Task goal -> Among the entries below, extract exactly the lines that run from the one with "# How did you guarantee" through the one with "# What did you most enjoy implementing?", both ends included.

BEGIN Material to process

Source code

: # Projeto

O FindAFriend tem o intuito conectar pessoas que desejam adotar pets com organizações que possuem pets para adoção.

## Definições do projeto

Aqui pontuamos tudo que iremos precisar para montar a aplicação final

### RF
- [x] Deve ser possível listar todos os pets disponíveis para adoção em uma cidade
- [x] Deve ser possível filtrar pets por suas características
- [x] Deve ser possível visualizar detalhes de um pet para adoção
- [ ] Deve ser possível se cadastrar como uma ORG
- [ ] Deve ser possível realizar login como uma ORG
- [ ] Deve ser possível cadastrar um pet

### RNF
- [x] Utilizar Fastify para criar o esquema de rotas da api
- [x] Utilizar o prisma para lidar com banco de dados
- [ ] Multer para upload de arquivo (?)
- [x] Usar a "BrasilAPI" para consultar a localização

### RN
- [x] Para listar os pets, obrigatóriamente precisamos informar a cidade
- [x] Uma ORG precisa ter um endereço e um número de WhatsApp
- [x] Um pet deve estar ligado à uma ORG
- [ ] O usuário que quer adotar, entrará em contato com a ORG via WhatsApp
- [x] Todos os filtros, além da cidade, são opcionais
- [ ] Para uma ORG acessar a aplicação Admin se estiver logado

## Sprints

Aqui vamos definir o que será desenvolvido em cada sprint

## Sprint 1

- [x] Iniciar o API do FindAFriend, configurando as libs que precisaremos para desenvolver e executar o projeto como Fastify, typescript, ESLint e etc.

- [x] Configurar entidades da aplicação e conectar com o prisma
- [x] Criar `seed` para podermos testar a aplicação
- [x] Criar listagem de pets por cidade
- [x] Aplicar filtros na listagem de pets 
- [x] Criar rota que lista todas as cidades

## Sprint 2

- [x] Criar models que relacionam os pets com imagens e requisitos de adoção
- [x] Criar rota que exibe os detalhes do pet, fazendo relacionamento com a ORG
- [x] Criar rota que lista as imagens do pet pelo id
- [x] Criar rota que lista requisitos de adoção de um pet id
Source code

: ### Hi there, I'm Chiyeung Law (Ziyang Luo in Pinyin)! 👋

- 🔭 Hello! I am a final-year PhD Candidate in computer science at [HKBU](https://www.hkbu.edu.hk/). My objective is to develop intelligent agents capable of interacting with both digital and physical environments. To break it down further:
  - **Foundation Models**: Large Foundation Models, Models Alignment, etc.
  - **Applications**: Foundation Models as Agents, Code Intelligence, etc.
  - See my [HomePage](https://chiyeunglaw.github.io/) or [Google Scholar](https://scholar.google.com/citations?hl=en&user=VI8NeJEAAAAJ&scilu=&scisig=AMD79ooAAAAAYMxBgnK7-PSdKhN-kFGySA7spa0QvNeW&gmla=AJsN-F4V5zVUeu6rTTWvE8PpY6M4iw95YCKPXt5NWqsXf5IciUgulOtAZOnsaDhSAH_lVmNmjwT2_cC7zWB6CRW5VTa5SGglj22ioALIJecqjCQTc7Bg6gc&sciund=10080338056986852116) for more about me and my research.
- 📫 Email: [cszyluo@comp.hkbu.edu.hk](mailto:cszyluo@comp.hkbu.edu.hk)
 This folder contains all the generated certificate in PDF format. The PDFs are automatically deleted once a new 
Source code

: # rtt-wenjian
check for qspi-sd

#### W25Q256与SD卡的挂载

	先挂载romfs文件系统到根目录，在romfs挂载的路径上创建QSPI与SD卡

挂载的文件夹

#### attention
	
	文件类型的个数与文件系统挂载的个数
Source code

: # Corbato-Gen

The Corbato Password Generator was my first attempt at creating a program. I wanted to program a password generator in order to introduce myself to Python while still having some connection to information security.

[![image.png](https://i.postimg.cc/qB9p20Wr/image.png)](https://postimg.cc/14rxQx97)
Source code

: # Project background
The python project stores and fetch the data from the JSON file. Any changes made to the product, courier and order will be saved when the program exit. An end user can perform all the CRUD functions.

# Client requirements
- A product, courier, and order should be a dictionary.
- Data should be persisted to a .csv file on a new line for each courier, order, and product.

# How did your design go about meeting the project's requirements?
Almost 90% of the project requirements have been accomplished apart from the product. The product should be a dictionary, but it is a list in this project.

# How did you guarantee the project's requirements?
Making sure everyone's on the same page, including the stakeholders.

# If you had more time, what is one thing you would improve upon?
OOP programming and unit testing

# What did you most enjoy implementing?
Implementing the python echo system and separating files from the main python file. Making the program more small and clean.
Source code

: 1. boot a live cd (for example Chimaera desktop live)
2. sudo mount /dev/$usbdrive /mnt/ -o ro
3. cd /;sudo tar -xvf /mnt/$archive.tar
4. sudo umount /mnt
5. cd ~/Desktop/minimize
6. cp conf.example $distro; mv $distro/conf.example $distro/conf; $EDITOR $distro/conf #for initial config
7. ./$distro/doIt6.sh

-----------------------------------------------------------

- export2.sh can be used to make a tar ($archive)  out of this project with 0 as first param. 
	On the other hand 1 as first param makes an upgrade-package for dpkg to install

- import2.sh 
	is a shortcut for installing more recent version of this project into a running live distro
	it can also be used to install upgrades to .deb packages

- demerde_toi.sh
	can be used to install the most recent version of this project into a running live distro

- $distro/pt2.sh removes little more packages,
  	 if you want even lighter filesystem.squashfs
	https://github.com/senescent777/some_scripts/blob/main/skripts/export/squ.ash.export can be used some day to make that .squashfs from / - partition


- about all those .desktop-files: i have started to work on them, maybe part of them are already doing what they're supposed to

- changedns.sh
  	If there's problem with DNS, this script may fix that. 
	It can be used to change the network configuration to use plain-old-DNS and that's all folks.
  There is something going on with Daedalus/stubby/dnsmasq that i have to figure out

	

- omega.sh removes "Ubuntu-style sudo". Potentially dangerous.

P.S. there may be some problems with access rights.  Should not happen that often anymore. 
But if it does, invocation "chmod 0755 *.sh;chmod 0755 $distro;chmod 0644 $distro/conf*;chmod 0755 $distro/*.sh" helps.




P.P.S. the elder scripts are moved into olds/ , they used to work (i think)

END Material to process

Response for this exercise ->
# How did you guarantee the project's requirements?
Making sure everyone's on the same page, including the stakeholders.

# If you had more time, what is one thing you would improve upon?
OOP programming and unit testing

# What did you most enjoy implementing?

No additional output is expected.